Вдруг послышался резкий свистящий звук, почти следом - на болоте, позади ребят, раздался взрыв. Мины. Немцы подтащили к насыпи с другой стороны несколько миномётов и начали методично обрабатывать минами пулеметный взгорок и всё вокруг него. Обстрел продолжался около двух часов. На взгорке не осталось живого места. Немцы осторожно цепью пошли вперёд. Взгорок молчал. Первыми добрались до него два автоматчика и молодой обер-лейтенант. Возле развороченного «максима» неподвижно лежало два тела. Офицер закурил. Один из солдат, недавно потерявший в бою приятеля, носком кованого сапога начал яростно пинать тела лежащих. Внезапно они со стонами зашевелились. Пинавший от неожиданности отскочил в сторону и тут же пустил автоматную очередь в Федора Кудашова, наверное, от того, что тот был крупнее. «Не стрелять!» - закричал офицер, отбросив сигаретку. Один из двоих партизан был уже точно – мёртв, но оставался второй. Он наверняка знает местонахождение партизанской базы, поэтому он пока что нужен живым. Потом – будет не нужен. Но – это потом. Не сейчас. Обер-лейтенант приказал доставить пленного в деревню, в свой штаб. Там у него был переводчик.

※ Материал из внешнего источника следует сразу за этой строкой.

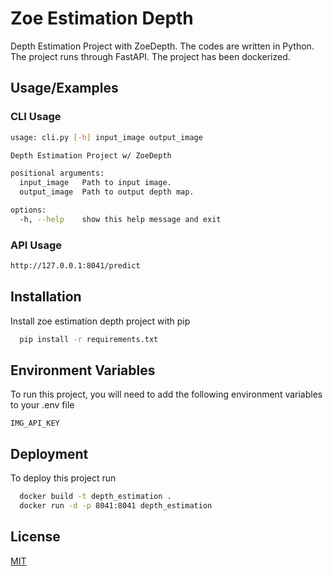 
# Zoe Estimation Depth

Depth Estimation Project with ZoeDepth. The codes are written in Python. The project runs through FastAPI. The project has been dockerized.


## Usage/Examples

### CLI Usage
```bash
usage: cli.py [-h] input_image output_image

Depth Estimation Project w/ ZoeDepth

positional arguments:
  input_image   Path to input image.
  output_image  Path to output depth map.

options:
  -h, --help    show this help message and exit
```

### API Usage
```bash
http://127.0.0.1:8041/predict
```

## Installation

Install zoe estimation depth project with pip

```bash
  pip install -r requirements.txt
```

## Environment Variables

To run this project, you will need to add the following environment variables to your .env file

`IMG_API_KEY`

## Deployment

To deploy this project run

```bash
  docker build -t depth_estimation .
  docker run -d -p 8041:8041 depth_estimation
```


## License

[MIT](https://choosealicense.com/licenses/mit/)

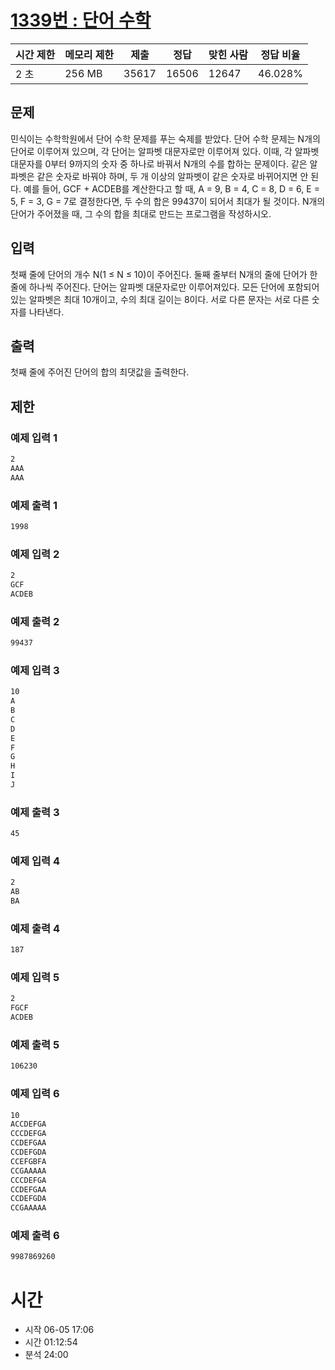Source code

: [1339번 : 단어 수학](https://www.acmicpc.net/problem/1339)
=====================================================

| 시간 제한 | 메모리 제한 | 제출 | 정답 | 맞힌 사람 | 정답 비율 |
| --- | --- | --- | --- | --- | --- |
| 2 초 | 256 MB | 35617 | 16506 | 12647 | 46.028% |


문제
--
민식이는 수학학원에서 단어 수학 문제를 푸는 숙제를 받았다.
단어 수학 문제는 N개의 단어로 이루어져 있으며, 각 단어는 알파벳 대문자로만 이루어져 있다. 이때, 각 알파벳 대문자를 0부터 9까지의 숫자 중 하나로 바꿔서 N개의 수를 합하는 문제이다. 같은 알파벳은 같은 숫자로 바꿔야 하며, 두 개 이상의 알파벳이 같은 숫자로 바뀌어지면 안 된다.
예를 들어, GCF + ACDEB를 계산한다고 할 때, A = 9, B = 4, C = 8, D = 6, E = 5, F = 3, G = 7로 결정한다면, 두 수의 합은 99437이 되어서 최대가 될 것이다.
N개의 단어가 주어졌을 때, 그 수의 합을 최대로 만드는 프로그램을 작성하시오.


입력
--
첫째 줄에 단어의 개수 N(1 ≤ N ≤ 10)이 주어진다. 둘째 줄부터 N개의 줄에 단어가 한 줄에 하나씩 주어진다. 단어는 알파벳 대문자로만 이루어져있다. 모든 단어에 포함되어 있는 알파벳은 최대 10개이고, 수의 최대 길이는 8이다. 서로 다른 문자는 서로 다른 숫자를 나타낸다.


출력
--
첫째 줄에 주어진 단어의 합의 최댓값을 출력한다.


제한
--


### 예제 입력 1
```css
2
AAA
AAA
```


### 예제 출력 1
```css
1998
```


### 예제 입력 2
```css
2
GCF
ACDEB
```


### 예제 출력 2
```css
99437
```


### 예제 입력 3
```css
10
A
B
C
D
E
F
G
H
I
J
```


### 예제 출력 3
```css
45
```


### 예제 입력 4
```css
2
AB
BA
```


### 예제 출력 4
```css
187
```
### 예제 입력 5
```css
2
FGCF
ACDEB
```


### 예제 출력 5
```css
106230
```

### 예제 입력 6
```css
10
ACCDEFGA
CCCDEFGA
CCDEFGAA
CCDEFGDA
CCEFGBFA
CCGAAAAA
CCCDEFGA
CCDEFGAA
CCDEFGDA
CCGAAAAA
```


### 예제 출력 6
```css
9987869260
```



# 시간 
- 시작 06-05 17:06
- 시간 01:12:54 
- 분석 24:00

 Допрос с пристрастием продолжался несколько часов кряду. Ни на какие вопросы своих истязателей пленный так ничего и не ответил. Ни на какие - кроме одного.  Но именно этот ответ взбесил их окончательно. «Wer bist du? Кто ти?! Кто ти есть?!» - осатанев от злости и нетерпения, перебивая переводчика, снова и снова орал обер… И - снова слышал (пока пленный ещё мог говорить), как сплёвывая кровь и глядя куда-то мимо него узкими азиатскими глазами,  невысокий смуглый паренёк упорно повторяет: «Я – русский…»
 И он, немец, понимает – почему. Понимает, почему тот так говорит.  И он понимает, что проиграл, напрочь проиграл этому хлипкому азиату, этому мальчишке - всё: и железную дорогу, и бой, и свою карьеру, и войну. Здесь проиграл, в этой русской пленной избе, на глазах у своих солдат. 
 Истерзанное мертвое тело сбросили в овраг… Но чьи-то незнакомые добрые руки вызволили его оттуда и схоронили в тихом невидном с дороги месте, возле самого леса у одинокой березки, на которой кто-то нацарапал детскими ломаными буквами короткое непобедимое слово: РУССКИЙ.